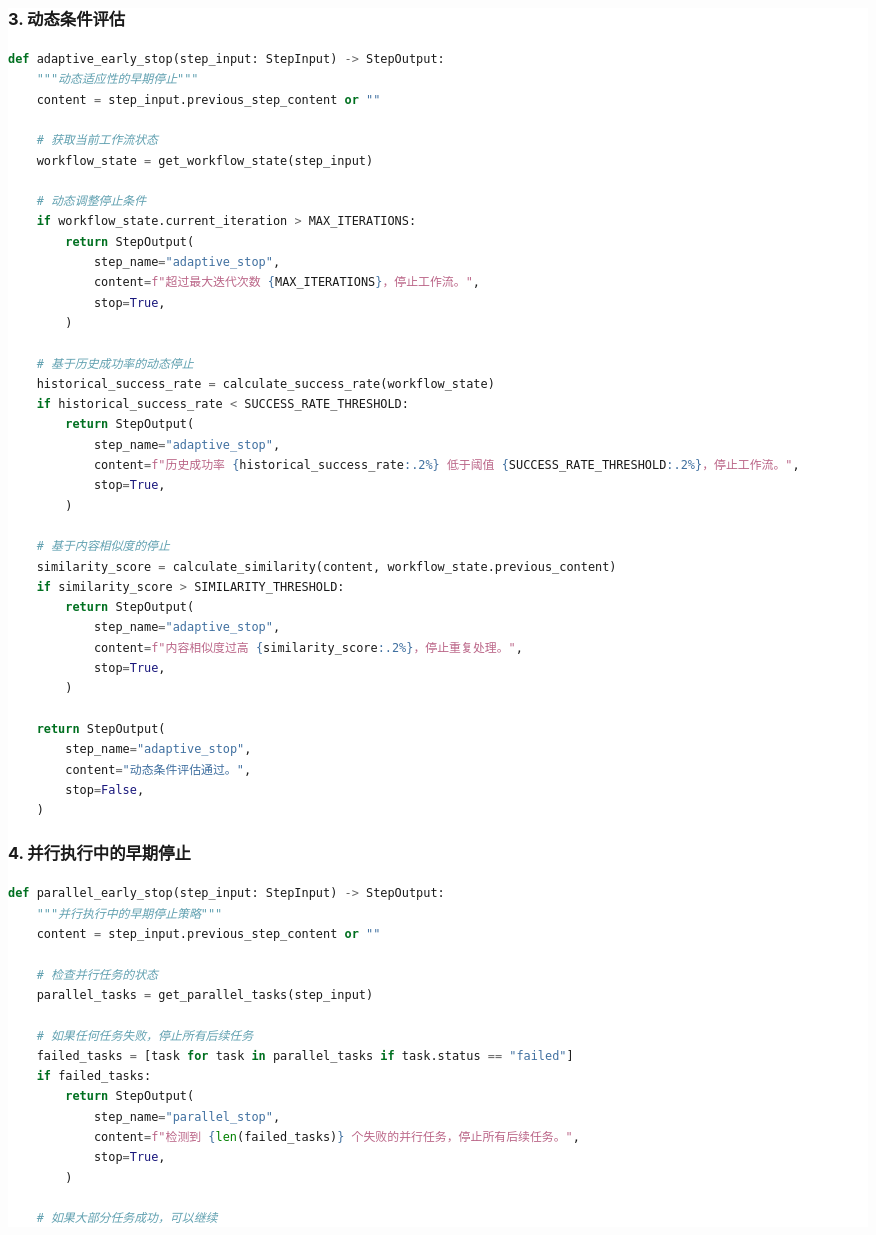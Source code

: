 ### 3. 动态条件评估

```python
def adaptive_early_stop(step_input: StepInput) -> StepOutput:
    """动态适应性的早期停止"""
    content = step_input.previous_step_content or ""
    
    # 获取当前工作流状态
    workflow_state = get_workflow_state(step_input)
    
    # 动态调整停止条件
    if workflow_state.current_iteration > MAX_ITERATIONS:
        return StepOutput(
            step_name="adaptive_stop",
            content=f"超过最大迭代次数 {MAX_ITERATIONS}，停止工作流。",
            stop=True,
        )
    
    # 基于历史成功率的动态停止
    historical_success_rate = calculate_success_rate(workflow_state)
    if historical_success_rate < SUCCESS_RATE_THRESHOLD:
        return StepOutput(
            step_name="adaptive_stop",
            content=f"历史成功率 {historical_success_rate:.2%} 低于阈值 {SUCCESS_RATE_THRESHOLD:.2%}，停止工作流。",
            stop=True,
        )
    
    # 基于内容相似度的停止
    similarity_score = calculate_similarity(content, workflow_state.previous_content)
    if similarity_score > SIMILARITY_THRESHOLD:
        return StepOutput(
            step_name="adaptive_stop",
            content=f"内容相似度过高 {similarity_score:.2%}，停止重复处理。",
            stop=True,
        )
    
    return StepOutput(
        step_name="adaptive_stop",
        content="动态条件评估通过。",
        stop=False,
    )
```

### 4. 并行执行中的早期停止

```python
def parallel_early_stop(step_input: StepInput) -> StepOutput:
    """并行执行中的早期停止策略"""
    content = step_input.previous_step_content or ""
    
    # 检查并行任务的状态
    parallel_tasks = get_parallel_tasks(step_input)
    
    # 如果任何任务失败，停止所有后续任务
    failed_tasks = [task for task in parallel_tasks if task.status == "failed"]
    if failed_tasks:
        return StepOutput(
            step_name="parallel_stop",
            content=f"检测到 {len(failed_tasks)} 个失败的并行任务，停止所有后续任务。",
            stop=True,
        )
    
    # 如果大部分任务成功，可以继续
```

□ □ □

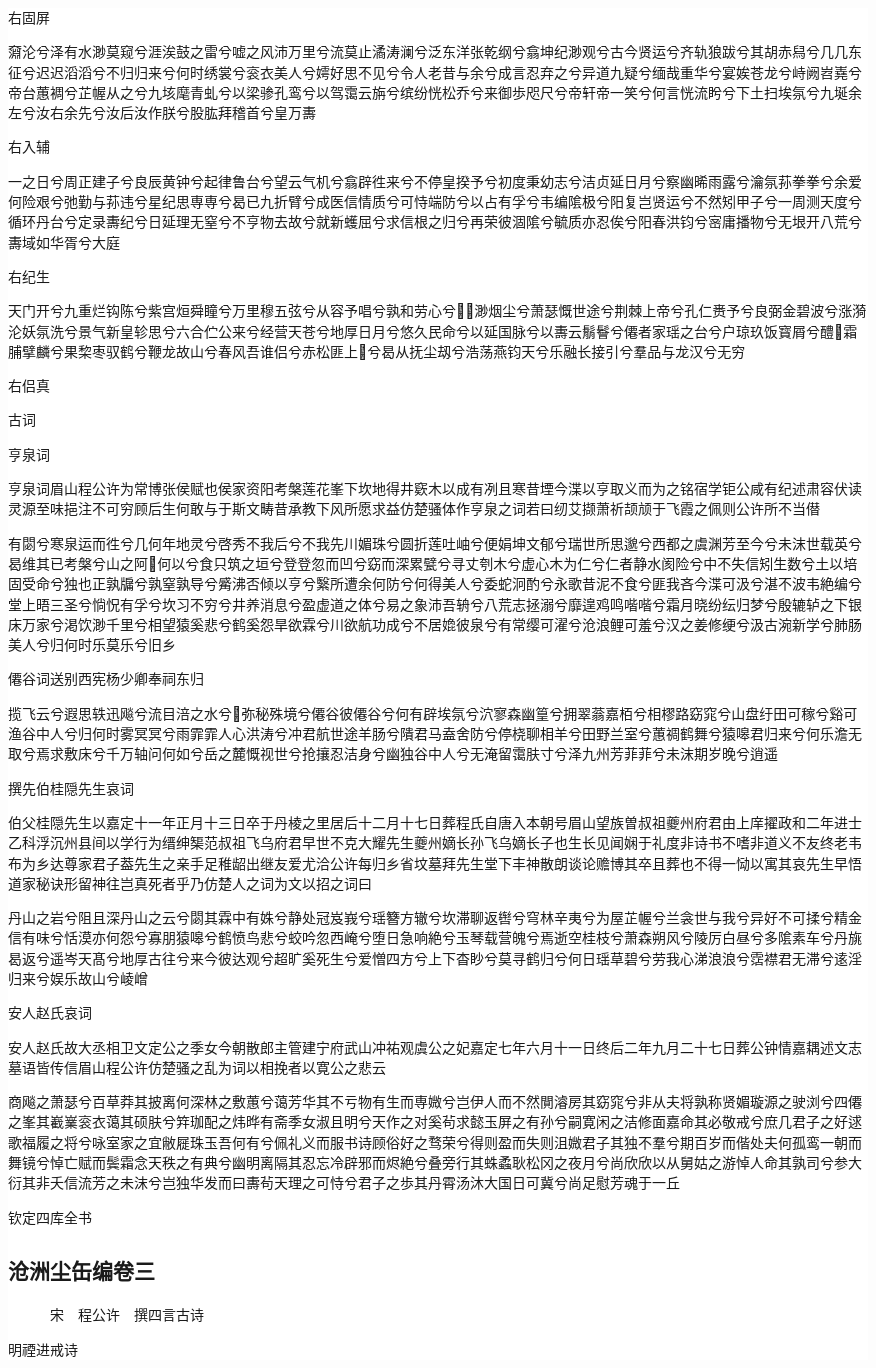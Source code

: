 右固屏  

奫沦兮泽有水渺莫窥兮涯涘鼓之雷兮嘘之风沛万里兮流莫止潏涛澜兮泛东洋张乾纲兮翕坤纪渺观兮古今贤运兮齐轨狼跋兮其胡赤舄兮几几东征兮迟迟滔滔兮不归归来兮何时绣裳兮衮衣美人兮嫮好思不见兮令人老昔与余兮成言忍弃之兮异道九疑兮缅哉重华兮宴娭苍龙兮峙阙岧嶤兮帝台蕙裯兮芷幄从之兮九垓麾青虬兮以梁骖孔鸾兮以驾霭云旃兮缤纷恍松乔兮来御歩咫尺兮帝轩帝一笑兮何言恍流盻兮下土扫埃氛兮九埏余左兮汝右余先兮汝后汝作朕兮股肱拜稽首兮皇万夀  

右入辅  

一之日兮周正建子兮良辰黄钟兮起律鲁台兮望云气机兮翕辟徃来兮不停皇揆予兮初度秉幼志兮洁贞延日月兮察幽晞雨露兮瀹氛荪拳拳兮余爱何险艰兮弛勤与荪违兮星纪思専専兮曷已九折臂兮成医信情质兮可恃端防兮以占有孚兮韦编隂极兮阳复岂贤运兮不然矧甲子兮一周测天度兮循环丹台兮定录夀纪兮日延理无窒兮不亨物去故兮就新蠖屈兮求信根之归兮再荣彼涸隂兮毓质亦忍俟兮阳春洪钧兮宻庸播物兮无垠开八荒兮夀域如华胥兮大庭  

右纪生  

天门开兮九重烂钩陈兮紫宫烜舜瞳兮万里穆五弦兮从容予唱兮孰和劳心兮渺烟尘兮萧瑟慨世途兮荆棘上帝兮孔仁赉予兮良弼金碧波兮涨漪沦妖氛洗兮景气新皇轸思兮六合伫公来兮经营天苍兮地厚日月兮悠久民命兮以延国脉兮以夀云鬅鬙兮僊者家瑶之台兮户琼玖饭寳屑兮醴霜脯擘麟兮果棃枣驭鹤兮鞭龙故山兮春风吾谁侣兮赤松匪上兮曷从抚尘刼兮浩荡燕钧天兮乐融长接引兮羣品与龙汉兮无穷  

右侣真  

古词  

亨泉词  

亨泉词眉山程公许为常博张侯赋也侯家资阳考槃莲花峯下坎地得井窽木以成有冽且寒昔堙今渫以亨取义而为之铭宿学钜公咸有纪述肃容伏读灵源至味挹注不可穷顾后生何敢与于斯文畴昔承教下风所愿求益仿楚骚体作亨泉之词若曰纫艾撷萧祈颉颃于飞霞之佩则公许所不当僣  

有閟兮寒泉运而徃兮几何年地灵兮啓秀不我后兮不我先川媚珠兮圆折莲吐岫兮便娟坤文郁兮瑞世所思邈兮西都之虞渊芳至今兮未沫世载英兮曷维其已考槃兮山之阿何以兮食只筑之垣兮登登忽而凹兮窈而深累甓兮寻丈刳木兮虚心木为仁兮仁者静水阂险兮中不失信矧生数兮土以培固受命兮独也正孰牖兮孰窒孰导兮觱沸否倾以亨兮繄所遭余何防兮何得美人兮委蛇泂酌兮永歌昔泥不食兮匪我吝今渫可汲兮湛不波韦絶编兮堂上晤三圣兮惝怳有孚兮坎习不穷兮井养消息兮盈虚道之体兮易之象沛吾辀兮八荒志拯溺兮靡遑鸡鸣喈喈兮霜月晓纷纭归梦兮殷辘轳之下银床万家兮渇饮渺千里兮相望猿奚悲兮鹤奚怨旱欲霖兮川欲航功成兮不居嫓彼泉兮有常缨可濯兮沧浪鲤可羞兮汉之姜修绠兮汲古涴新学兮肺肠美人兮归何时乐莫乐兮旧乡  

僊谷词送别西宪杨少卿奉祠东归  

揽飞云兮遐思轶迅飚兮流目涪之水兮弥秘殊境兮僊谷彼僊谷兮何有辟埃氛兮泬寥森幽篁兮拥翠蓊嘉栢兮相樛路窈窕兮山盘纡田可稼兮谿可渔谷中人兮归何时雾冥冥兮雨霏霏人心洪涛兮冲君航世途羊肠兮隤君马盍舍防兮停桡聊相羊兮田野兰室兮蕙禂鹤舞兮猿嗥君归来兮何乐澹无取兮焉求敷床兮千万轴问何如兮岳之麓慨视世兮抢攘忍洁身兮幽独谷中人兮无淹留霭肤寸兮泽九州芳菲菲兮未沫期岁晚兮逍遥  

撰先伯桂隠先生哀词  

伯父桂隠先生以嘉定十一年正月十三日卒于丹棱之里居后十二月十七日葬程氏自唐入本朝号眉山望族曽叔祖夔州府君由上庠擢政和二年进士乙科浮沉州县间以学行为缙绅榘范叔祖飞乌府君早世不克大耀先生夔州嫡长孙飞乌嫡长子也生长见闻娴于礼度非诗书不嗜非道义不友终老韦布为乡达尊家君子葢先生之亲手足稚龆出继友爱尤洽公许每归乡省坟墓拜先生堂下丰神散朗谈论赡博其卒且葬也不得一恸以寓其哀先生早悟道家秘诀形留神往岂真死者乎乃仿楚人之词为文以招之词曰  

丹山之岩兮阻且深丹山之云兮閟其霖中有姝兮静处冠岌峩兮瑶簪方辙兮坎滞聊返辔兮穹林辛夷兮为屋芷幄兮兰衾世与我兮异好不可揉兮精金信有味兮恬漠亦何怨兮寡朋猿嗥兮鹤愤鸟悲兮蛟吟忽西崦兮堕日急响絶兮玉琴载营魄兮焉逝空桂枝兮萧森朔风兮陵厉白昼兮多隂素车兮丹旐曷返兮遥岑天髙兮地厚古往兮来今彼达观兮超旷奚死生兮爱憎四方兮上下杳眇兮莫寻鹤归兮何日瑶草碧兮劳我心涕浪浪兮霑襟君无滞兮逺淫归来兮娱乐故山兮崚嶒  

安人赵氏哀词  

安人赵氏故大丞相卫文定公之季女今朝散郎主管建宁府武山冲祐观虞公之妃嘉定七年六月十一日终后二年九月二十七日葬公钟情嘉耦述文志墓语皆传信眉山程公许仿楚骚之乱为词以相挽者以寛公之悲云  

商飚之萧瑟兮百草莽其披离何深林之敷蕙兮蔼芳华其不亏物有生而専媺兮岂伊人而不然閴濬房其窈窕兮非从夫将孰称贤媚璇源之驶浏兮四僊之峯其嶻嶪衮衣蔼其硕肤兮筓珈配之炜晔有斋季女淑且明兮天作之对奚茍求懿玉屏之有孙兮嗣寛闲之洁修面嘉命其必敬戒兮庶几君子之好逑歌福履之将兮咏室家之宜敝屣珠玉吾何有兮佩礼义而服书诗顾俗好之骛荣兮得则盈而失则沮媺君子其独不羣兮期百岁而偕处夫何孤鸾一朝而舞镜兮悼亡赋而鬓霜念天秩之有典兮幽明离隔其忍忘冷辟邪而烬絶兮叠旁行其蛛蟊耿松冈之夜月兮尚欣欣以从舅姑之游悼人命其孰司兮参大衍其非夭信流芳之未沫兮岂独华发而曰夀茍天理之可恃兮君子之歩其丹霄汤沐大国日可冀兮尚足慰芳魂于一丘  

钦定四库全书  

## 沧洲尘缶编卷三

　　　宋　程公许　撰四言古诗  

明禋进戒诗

□ □ □

* [Task directions] Only lines of the data holding the word "停止所有后续任务" go in the answer. Please copy each of them.

* [Solution for this problem]
    # 如果任何任务失败，停止所有后续任务
            content=f"检测到 {len(failed_tasks)} 个失败的并行任务，停止所有后续任务。",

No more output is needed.